What is being asked:
Below are records; reproduce exactly the lines from the one that has "## Contributing" through the one that has "have major bugs", ends included, and nothing more.

===== Supplied records =====

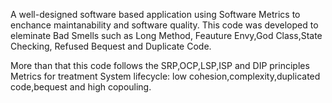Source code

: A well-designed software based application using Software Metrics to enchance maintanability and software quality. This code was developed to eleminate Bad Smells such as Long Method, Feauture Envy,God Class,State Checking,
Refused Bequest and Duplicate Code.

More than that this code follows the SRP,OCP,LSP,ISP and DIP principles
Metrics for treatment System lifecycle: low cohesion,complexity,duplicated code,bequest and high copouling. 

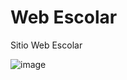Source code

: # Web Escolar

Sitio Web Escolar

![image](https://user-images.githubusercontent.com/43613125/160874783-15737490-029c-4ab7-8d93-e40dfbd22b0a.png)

=====
===== Supplied records =====

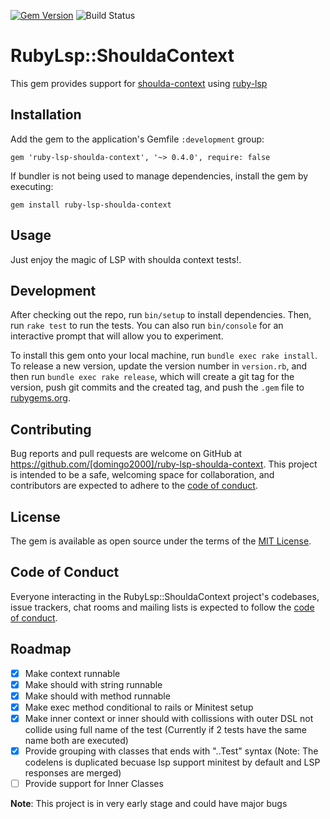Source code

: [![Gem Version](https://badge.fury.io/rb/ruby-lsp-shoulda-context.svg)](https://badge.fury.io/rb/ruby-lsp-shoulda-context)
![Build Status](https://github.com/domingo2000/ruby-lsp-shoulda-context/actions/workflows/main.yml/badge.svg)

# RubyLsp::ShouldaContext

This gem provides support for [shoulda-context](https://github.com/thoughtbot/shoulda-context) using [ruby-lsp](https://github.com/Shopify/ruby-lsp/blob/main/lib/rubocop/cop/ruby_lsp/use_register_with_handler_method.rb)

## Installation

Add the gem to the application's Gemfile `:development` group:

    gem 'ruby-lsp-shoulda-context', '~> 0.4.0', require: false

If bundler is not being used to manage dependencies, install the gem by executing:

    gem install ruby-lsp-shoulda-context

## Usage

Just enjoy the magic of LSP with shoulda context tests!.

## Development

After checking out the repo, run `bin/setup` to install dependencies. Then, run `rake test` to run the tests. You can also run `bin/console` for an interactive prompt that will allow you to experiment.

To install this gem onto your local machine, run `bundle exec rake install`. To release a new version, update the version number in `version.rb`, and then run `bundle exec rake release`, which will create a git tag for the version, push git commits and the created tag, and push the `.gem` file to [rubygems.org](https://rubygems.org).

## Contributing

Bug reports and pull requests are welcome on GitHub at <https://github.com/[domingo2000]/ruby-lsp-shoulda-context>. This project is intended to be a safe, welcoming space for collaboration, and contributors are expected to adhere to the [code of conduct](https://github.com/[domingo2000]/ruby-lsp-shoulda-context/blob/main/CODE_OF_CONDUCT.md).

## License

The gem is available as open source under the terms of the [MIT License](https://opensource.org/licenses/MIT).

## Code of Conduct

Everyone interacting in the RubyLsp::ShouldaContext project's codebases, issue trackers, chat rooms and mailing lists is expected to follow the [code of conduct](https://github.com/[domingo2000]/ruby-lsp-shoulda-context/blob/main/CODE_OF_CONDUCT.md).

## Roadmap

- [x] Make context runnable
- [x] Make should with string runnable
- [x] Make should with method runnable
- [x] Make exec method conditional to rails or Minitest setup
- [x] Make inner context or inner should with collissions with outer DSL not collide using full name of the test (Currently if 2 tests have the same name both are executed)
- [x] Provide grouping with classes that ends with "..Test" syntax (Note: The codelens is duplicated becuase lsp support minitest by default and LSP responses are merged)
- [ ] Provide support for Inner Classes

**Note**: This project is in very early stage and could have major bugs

=====

Reply to the task:
## Contributing

Bug reports and pull requests are welcome on GitHub at <https://github.com/[domingo2000]/ruby-lsp-shoulda-context>. This project is intended to be a safe, welcoming space for collaboration, and contributors are expected to adhere to the [code of conduct](https://github.com/[domingo2000]/ruby-lsp-shoulda-context/blob/main/CODE_OF_CONDUCT.md).

## License

The gem is available as open source under the terms of the [MIT License](https://opensource.org/licenses/MIT).

## Code of Conduct

Everyone interacting in the RubyLsp::ShouldaContext project's codebases, issue trackers, chat rooms and mailing lists is expected to follow the [code of conduct](https://github.com/[domingo2000]/ruby-lsp-shoulda-context/blob/main/CODE_OF_CONDUCT.md).

## Roadmap

- [x] Make context runnable
- [x] Make should with string runnable
- [x] Make should with method runnable
- [x] Make exec method conditional to rails or Minitest setup
- [x] Make inner context or inner should with collissions with outer DSL not collide using full name of the test (Currently if 2 tests have the same name both are executed)
- [x] Provide grouping with classes that ends with "..Test" syntax (Note: The codelens is duplicated becuase lsp support minitest by default and LSP responses are merged)
- [ ] Provide support for Inner Classes

**Note**: This project is in very early stage and could have major bugs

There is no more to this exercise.